Record excerpts -
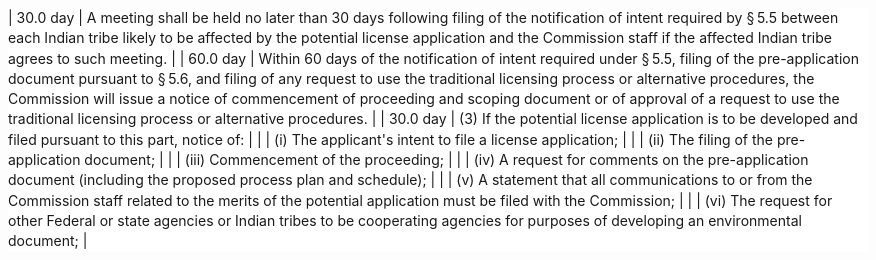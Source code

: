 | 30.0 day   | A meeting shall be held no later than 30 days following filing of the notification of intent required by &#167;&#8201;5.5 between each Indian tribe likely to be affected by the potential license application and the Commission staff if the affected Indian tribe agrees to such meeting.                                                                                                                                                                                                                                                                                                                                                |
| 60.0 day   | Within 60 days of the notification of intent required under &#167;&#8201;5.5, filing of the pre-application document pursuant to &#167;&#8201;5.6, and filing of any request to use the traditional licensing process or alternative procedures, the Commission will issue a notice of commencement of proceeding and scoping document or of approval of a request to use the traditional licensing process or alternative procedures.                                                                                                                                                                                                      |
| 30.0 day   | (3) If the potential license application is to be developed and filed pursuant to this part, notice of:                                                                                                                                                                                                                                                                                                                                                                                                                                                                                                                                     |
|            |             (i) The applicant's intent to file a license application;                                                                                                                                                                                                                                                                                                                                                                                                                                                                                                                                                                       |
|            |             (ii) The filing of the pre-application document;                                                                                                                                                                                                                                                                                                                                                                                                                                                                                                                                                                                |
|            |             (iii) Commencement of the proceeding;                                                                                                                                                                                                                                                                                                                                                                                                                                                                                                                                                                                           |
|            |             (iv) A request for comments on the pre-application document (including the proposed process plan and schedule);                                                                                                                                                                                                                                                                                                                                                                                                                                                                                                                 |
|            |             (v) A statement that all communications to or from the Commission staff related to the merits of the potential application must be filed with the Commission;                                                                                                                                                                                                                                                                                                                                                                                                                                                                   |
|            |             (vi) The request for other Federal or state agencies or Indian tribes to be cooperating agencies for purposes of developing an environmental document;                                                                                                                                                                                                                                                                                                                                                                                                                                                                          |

* * *

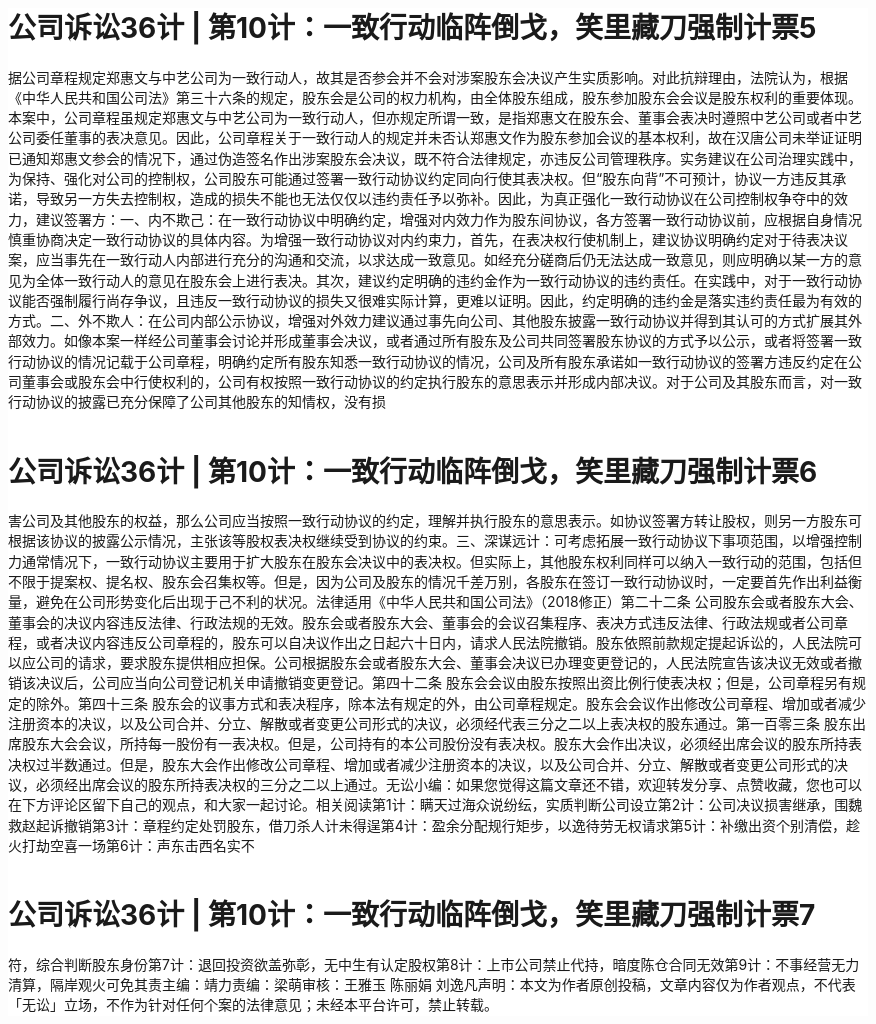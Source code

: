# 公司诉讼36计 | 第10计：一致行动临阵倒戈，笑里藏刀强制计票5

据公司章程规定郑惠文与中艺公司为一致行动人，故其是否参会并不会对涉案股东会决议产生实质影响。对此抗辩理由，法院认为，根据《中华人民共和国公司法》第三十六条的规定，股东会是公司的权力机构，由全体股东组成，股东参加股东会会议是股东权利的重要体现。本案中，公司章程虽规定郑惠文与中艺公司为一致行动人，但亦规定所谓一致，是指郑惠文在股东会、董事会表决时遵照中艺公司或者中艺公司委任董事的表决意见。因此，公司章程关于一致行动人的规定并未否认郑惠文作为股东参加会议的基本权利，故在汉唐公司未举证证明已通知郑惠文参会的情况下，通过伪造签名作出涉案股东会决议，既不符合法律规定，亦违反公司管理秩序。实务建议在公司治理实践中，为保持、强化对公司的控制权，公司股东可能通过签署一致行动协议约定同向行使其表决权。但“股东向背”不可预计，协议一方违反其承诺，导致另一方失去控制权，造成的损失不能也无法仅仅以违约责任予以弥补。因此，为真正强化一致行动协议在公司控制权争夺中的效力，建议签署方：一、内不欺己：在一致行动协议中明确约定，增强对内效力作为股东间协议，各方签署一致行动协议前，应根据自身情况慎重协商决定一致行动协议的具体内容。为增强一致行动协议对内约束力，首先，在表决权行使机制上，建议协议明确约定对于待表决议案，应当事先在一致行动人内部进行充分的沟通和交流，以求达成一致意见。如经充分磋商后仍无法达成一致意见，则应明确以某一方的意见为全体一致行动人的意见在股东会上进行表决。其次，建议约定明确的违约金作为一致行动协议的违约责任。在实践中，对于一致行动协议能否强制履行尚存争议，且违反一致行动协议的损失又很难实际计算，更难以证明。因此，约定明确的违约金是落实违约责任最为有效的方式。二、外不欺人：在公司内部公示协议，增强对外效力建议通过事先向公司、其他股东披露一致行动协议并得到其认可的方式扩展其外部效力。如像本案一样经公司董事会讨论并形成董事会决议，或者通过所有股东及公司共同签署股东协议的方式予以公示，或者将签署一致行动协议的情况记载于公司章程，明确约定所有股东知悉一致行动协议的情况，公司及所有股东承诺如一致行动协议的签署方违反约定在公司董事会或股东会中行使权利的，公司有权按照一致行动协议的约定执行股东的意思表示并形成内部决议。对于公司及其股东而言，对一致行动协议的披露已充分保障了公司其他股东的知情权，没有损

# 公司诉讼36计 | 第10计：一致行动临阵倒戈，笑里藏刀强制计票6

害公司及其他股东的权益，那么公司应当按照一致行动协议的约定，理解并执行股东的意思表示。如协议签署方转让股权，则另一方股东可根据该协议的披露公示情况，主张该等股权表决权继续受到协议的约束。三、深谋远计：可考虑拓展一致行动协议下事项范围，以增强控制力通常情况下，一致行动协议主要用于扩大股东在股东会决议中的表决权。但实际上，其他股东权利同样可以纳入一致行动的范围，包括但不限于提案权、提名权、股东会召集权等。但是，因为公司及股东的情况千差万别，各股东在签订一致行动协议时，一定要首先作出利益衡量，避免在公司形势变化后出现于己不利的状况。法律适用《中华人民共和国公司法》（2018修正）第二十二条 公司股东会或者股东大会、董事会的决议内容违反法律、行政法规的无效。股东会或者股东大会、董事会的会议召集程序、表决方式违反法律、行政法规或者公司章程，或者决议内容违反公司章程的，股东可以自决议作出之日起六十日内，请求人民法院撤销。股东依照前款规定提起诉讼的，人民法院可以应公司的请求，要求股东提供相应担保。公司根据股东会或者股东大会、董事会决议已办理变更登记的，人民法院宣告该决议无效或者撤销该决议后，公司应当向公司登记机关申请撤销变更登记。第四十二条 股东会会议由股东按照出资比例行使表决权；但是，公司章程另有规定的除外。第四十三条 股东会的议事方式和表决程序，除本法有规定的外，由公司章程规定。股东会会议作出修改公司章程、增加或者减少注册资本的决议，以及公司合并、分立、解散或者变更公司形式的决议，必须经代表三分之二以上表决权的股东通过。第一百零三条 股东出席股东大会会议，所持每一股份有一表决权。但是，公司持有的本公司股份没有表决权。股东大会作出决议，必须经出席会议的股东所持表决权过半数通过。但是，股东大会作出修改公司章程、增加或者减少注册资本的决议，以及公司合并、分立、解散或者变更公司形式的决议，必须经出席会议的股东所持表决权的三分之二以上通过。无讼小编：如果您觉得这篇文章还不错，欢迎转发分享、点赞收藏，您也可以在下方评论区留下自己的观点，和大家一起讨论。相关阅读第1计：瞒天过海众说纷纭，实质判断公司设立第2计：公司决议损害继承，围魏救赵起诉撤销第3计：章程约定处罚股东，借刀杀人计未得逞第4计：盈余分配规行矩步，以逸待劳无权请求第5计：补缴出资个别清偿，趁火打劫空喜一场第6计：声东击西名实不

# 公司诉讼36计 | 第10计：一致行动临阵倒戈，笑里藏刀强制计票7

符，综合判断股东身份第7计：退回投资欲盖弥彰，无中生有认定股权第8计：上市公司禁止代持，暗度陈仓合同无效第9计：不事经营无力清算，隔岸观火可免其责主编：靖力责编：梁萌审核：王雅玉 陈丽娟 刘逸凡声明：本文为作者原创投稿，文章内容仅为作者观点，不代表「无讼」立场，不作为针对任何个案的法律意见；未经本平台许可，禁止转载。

* * *

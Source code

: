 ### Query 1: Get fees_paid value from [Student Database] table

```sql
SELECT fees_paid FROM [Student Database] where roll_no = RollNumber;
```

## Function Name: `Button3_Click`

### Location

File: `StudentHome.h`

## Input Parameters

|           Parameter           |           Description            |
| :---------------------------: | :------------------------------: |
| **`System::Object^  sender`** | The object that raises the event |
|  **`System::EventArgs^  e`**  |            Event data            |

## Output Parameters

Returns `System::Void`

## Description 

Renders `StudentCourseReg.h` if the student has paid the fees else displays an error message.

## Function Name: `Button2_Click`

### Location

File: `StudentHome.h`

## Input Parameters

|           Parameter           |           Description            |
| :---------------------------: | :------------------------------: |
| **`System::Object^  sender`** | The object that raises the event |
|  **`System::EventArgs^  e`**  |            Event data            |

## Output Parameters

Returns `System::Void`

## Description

Task to complete - Return all lines from the data above with "Database" in them.

Task result -
: ### Query 1: Get fees_paid value from [Student Database] table
SELECT fees_paid FROM [Student Database] where roll_no = RollNumber;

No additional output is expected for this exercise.